The origins of sensitivity training can be traced as far back as 1914, when J.L. Moreno created “psychodrama,” a forerunner of the group encounter (and sensitivity-training) movement. This concept was expanded on later by Kurt Lewin, a gestalt psychologist from central Europe, who is credited with organizing and leading the first T-group (training group) in 1946. Lewin offered a summer workshop in human relations in New Britain, Connecticut. The T-group itself was formed quite by accident, when workshop participants were invited to attend a staff-planning meeting and offer feedback. The results were fruitful in helping to understand individual and group behavior.

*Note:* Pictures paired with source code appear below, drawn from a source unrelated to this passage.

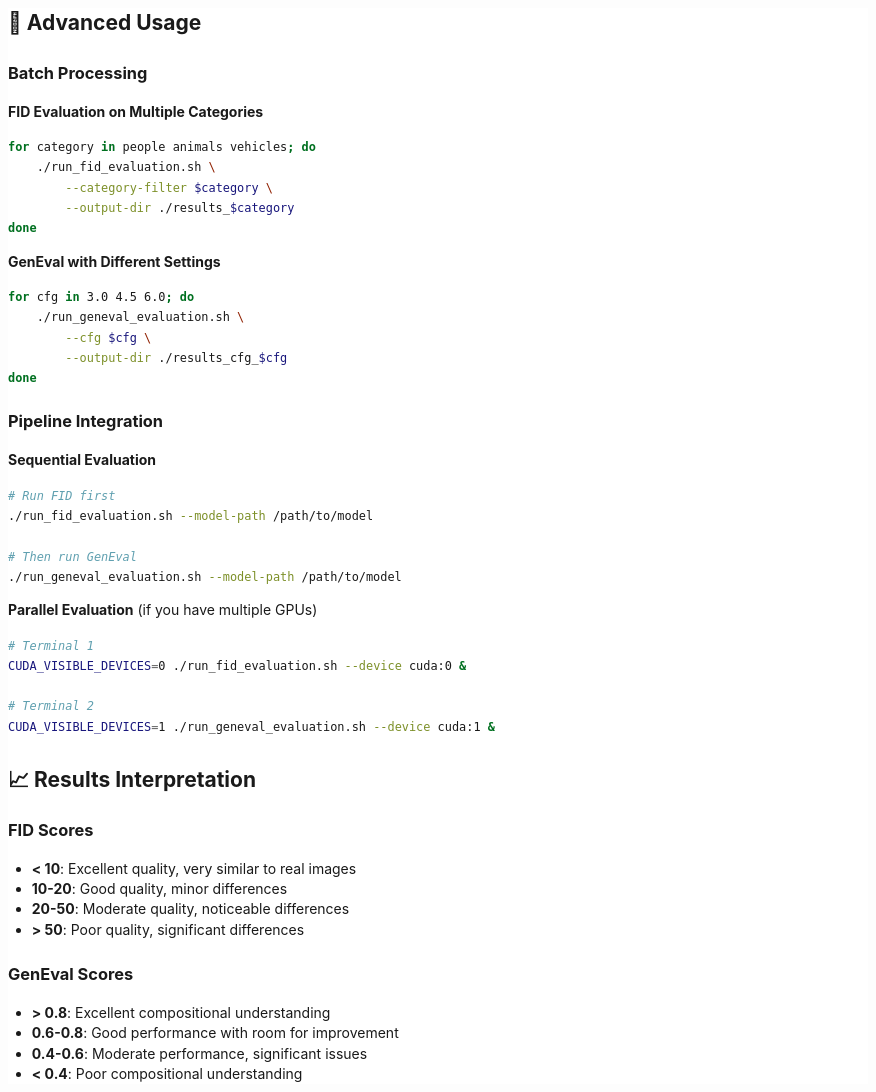 ## 🔧 Advanced Usage

### Batch Processing

**FID Evaluation on Multiple Categories**
```bash
for category in people animals vehicles; do
    ./run_fid_evaluation.sh \
        --category-filter $category \
        --output-dir ./results_$category
done
```

**GenEval with Different Settings**
```bash
for cfg in 3.0 4.5 6.0; do
    ./run_geneval_evaluation.sh \
        --cfg $cfg \
        --output-dir ./results_cfg_$cfg
done
```

### Pipeline Integration

**Sequential Evaluation**
```bash
# Run FID first
./run_fid_evaluation.sh --model-path /path/to/model

# Then run GenEval
./run_geneval_evaluation.sh --model-path /path/to/model
```

**Parallel Evaluation** (if you have multiple GPUs)
```bash
# Terminal 1
CUDA_VISIBLE_DEVICES=0 ./run_fid_evaluation.sh --device cuda:0 &

# Terminal 2  
CUDA_VISIBLE_DEVICES=1 ./run_geneval_evaluation.sh --device cuda:1 &
```

## 📈 Results Interpretation

### FID Scores
- **< 10**: Excellent quality, very similar to real images
- **10-20**: Good quality, minor differences
- **20-50**: Moderate quality, noticeable differences  
- **> 50**: Poor quality, significant differences

### GenEval Scores
- **> 0.8**: Excellent compositional understanding
- **0.6-0.8**: Good performance with room for improvement
- **0.4-0.6**: Moderate performance, significant issues
- **< 0.4**: Poor compositional understanding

Based on this success, Lewin and colleagues Ronald Lippitt, Leland Bradford, and Kenneth D. Benne formed the National Training Laboratories in Bethel, Maine, in 1947 and named the new process sensitivity training. Lewin’s T-group was the model on which most sensitivity training at the National Training Laboratories (NTL) was based during the 1940s and early 1950s. The focus of this first group was on the way people interact as they are becoming a group. The NTL founders’ primary motivation was to help understand group processes and use the new field of group dynamics, to teach people how to function better within groups. By attending training at an offsite venue, the NTL provided a way for people to remove themselves from their everyday existence and spend two to three weeks undergoing training, thus minimizing the chances that they would immediately fall into old habits before the training truly had time to benefit its students. During this time, the NTL and other sensitivity-training programs were new and experimental. Eventually, NTL became a nonprofit organization with headquarters in Washington, D.C. and a network of several hundred professionals across the globe, mostly based in universities.
During the mid-1950s and early 1960s, sensitivity training found a place for itself, and the various methods of training were somewhat consolidated. The T-group was firmly entrenched in the training process, variously referred to as encounter groups, human relations training, or study groups. However, the approach to sensitivity training during this time shifted from that of social psychology to clinical psychology. Training began to focus more on inter-personal interaction between individuals than on the organizational and community formation process, and with this focus took on a more therapeutic quality. By the late 1950s, two distinct camps had been formed-those focusing on organizational skills, and those focusing on personal growth. The latter was viewed more skeptically by businesses, at least as far as profits were concerned, because it constituted a significant investment in an individual without necessarily an eye toward the good of the corporation. Thus, trainers who concentrated on vocational and organizational skills were more likely to be courted by industry for their services; sensitivity trainers more focused on personal growth were sought by individuals looking for more meaningful and enriching lives.
During the 1960s, new people and organizations joined the movement, bringing about change and expansion. The sensitivity-training movement had arrived as more than just a human relations study, but as a cultural force, in part due to the welcoming characteristics of 1960s society. This social phenomenon was able to address the unfilled needs of many members in society, and thus gained force as a social movement. The dichotomy between approaches, however, continued into the 1960s, when the organizational approach to sensitivity training continued to focus on the needs of corporate personnel.
The late 1960s and 1970s witnessed a decline in the use of sensitivity training and encounters, which had been transformed from ends in themselves into traditional therapy and training techniques, or simply phased out completely. Though no longer a movement of the scale witnessed during the 1960s, sensitivity-training programs are still used by organizations and agencies hoping to enable members of diversified communities and workforces to better coexist and relate to each other.